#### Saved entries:
.....

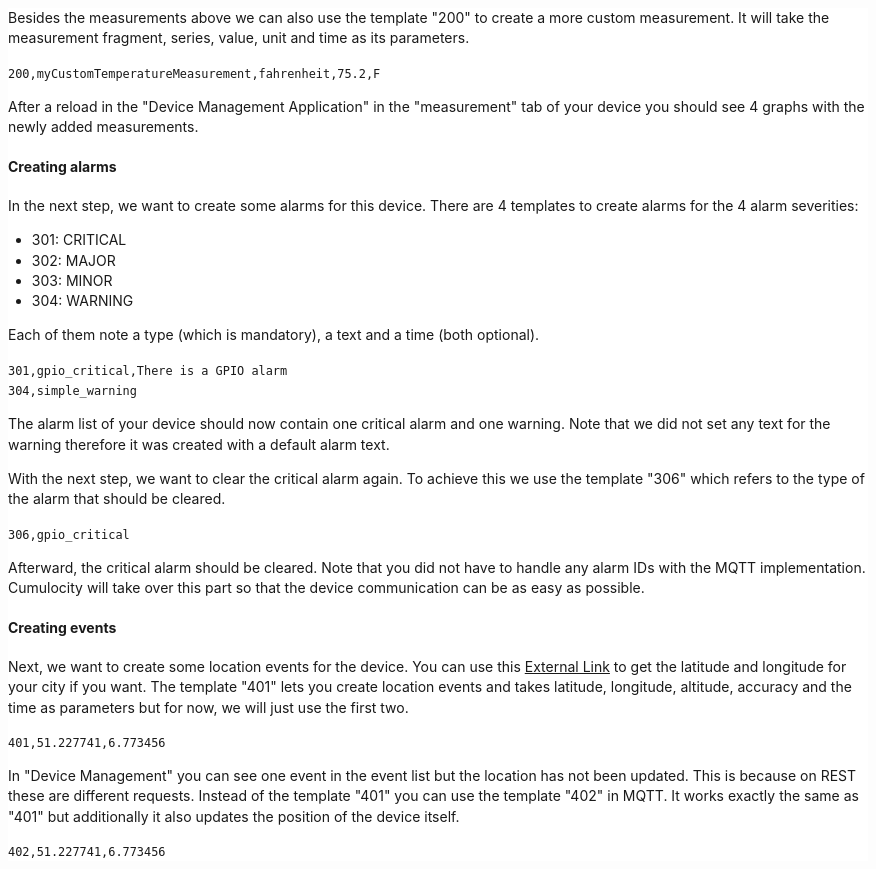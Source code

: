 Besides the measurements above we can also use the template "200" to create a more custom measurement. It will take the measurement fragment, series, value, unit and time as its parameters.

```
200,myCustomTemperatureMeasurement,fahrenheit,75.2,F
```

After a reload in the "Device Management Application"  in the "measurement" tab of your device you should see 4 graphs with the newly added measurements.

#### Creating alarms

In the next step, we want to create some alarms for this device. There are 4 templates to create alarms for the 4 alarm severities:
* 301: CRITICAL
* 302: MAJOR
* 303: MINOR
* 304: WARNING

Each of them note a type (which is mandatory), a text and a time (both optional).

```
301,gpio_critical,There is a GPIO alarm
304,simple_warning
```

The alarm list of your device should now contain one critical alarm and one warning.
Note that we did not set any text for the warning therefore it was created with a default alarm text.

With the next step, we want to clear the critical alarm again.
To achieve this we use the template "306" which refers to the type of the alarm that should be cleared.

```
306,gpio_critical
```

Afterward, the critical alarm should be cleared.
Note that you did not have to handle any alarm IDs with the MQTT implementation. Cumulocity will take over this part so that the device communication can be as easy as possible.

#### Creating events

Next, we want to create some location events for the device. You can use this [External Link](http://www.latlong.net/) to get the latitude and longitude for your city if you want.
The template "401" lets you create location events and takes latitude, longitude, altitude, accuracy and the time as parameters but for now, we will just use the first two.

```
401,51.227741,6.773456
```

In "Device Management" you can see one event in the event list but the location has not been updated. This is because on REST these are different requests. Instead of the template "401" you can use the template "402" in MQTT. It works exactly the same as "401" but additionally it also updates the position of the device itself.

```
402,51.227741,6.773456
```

.....

#### What you will do:
When the entries above show the word "measurements" in a line, copy that line out.

#### Response to the task:
: Besides the measurements above we can also use the template "200" to create a more custom measurement. It will take the measurement fragment, series, value, unit and time as its parameters.
After a reload in the "Device Management Application"  in the "measurement" tab of your device you should see 4 graphs with the newly added measurements.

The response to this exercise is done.